The storage configuration can further be tuned using the following additional setting:

canton.participants.<service-name>.storage.parameters.max-connections = X

This allows you to set the maximum number of DB connections used by a Canton node. If the value is None or non-positive, the value will be the number of processors. The setting has no effect if the number of connections is already set via slick options (i.e. storage.config.numThreads).

If you are unsure how to size your connection pools, this article may be a good starting point.

Generally, the number of connections should be up to two times the number of CPUs on the database machine.

The number of parallel indexer connections can be configured via

canton.participants.<participant-name>.parameters.ledger-api-server-parameters.indexer.ingestion-parallelism = Y

The number Z of the connections used by the exclusive sequencer writer component is the final parameter that can be controlled.

canton.sequencers.<sequencer-name>.sequencer.high-availability.exclusive-storage.max-connections = Z

A Canton participant node will establish up to X + Y + 2 permanent connections with the database, whereas a synchronizer will use up to X permanent connections, except for a sequencer with HA setup that will allocate up to 2X connections. During startup, the node will use an additional set of at most X temporary connections during database initialisation.

The number X represents an upper bound of permanent connections and is divided internally for different purposes, depending on the implementation. Consequently, the actual size of the write connection pool, for example, could be smaller. Some of the allotted connections will be taken by the read pool, some will be taken by the Write pool, and a single additional connection will be reserved to a dedicated main connection responsible for managing the locking mechanism.

The following table summarizes the detailed split of the connection pools in different Canton nodes. R signifies a Read pool, W a Write pool, A a Ledger API pool, I an Indexer pool, RW a combined Read/Write pool, and M the Main pool.

Node Type

Enterprise Edition with Replication

Enterprise Edition

Community Edition

Participant
A = X / 2
R = X / 4
W = X / 4 - 1
M = 1
I = Y
A = X / 2
R = X / 4
W = X / 4 - 1
M = 1
I = Y
A = X / 2
RW = X / 2
I = Y

Mediator
R = X / 2
W = X / 2 - 1
M = 1

N/A

N/A

Sequencer

RW = X

N/A

N/A

Sequencer writer
R = X / 2
W = X / 2 - 1
M = 1

N/A

N/A

Sequencer exclusive writer
R = Z / 2
W = Z / 2

N/A

N/A

Synchronizer | N/A | RW = X | RW = X

The results of the divisions are always rounded down unless they yield a zero.

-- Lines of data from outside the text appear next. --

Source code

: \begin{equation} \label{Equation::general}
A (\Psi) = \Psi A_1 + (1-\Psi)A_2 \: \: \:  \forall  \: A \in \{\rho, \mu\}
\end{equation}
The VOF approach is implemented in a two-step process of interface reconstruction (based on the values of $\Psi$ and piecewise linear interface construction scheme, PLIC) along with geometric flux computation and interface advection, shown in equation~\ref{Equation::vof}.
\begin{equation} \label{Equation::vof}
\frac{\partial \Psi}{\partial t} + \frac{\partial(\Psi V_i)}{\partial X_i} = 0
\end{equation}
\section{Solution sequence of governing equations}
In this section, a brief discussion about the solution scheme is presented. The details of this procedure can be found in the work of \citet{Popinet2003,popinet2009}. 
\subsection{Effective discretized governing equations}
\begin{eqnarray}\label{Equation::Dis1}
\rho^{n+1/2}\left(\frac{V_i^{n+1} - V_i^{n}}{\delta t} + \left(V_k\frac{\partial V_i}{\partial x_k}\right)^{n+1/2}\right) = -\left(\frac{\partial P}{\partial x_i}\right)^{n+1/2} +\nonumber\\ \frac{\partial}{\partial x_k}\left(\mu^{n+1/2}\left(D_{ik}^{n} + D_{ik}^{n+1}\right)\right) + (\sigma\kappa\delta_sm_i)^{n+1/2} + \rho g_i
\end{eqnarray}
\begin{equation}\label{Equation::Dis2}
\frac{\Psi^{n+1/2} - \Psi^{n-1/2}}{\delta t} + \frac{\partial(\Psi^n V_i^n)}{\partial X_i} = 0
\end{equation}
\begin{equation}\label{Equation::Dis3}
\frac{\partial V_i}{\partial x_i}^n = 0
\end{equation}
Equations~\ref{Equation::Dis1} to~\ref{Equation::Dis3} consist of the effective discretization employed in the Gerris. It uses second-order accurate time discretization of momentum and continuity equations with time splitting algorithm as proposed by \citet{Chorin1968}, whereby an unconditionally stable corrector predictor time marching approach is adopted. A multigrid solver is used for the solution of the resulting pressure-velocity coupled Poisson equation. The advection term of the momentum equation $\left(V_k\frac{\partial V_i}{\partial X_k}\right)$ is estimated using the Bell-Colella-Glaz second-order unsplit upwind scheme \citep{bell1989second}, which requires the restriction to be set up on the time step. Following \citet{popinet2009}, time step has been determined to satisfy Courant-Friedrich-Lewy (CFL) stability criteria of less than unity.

In that case, a minimal pool size of 1 is ascertained.

The values obtained from that formula can be overridden using explicit configuration settings for the Ledger API A, the Read R, the Write W pools.

canton.participants.<participant-name>.storage.parameters.connection-allocation.num-reads = R-overwrite
canton.participants.<participant-name>.storage.parameters.connection-allocation.num-writes = W-overwrite
canton.participants.<participant-name>.storage.parameters.connection-allocation.num-ledger-api = A-overwrite

Similar parameters exist also for other Canton node types:

canton.sequencers.sequencer.storage.parameters.connection-allocation...
canton.mediators.mediator.storage.parameters.connection-allocation...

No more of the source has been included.